• Activity: Please restate exactly the lines of the data below, beginning with the line containing "e completamento effettivo." and ending with the last line.

Pictures paired with source code:

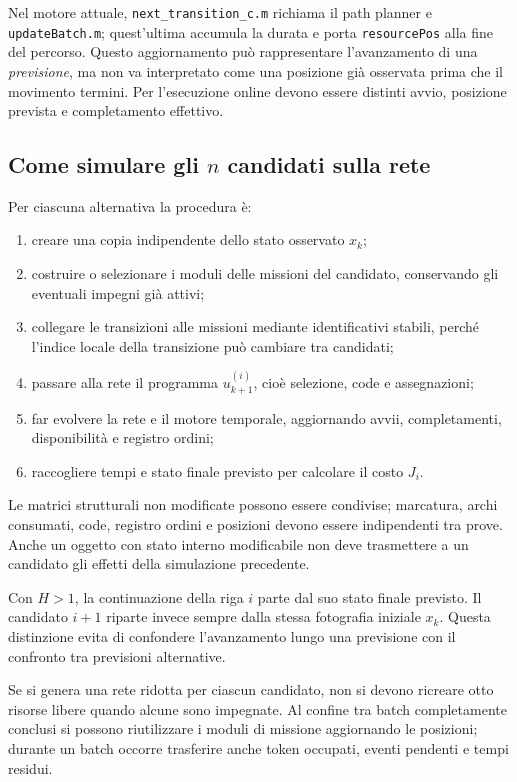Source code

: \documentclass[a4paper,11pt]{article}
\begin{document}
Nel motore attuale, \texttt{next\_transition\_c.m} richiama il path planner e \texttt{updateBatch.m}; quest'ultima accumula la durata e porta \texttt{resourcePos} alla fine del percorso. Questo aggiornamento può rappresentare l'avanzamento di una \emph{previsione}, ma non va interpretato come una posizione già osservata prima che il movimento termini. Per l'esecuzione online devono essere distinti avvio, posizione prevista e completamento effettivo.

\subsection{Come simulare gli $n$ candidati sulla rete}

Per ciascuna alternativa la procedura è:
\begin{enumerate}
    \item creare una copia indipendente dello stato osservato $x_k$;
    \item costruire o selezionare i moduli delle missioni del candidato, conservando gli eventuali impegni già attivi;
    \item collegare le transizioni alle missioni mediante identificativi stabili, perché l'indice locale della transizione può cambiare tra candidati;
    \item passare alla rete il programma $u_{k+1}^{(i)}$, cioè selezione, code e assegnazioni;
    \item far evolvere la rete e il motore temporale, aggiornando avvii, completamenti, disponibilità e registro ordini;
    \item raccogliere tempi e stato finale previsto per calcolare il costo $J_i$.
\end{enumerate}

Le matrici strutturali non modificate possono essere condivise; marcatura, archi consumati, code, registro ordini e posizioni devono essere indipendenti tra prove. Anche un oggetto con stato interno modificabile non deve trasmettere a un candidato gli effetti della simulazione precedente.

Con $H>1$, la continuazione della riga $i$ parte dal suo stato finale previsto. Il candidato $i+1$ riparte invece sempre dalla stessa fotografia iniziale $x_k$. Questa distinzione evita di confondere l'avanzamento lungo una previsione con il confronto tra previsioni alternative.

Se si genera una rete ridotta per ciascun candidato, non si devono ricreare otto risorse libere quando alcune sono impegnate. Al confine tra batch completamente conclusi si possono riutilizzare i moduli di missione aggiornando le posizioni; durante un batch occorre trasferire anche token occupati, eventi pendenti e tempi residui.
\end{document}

• Output of the task:
Nel motore attuale, \texttt{next\_transition\_c.m} richiama il path planner e \texttt{updateBatch.m}; quest'ultima accumula la durata e porta \texttt{resourcePos} alla fine del percorso. Questo aggiornamento può rappresentare l'avanzamento di una \emph{previsione}, ma non va interpretato come una posizione già osservata prima che il movimento termini. Per l'esecuzione online devono essere distinti avvio, posizione prevista e completamento effettivo.

\subsection{Come simulare gli $n$ candidati sulla rete}

Per ciascuna alternativa la procedura è:
\begin{enumerate}
    \item creare una copia indipendente dello stato osservato $x_k$;
    \item costruire o selezionare i moduli delle missioni del candidato, conservando gli eventuali impegni già attivi;
    \item collegare le transizioni alle missioni mediante identificativi stabili, perché l'indice locale della transizione può cambiare tra candidati;
    \item passare alla rete il programma $u_{k+1}^{(i)}$, cioè selezione, code e assegnazioni;
    \item far evolvere la rete e il motore temporale, aggiornando avvii, completamenti, disponibilità e registro ordini;
    \item raccogliere tempi e stato finale previsto per calcolare il costo $J_i$.
\end{enumerate}

Le matrici strutturali non modificate possono essere condivise; marcatura, archi consumati, code, registro ordini e posizioni devono essere indipendenti tra prove. Anche un oggetto con stato interno modificabile non deve trasmettere a un candidato gli effetti della simulazione precedente.

Con $H>1$, la continuazione della riga $i$ parte dal suo stato finale previsto. Il candidato $i+1$ riparte invece sempre dalla stessa fotografia iniziale $x_k$. Questa distinzione evita di confondere l'avanzamento lungo una previsione con il confronto tra previsioni alternative.

Se si genera una rete ridotta per ciascun candidato, non si devono ricreare otto risorse libere quando alcune sono impegnate. Al confine tra batch completamente conclusi si possono riutilizzare i moduli di missione aggiornando le posizioni; durante un batch occorre trasferire anche token occupati, eventi pendenti e tempi residui.
\end{document}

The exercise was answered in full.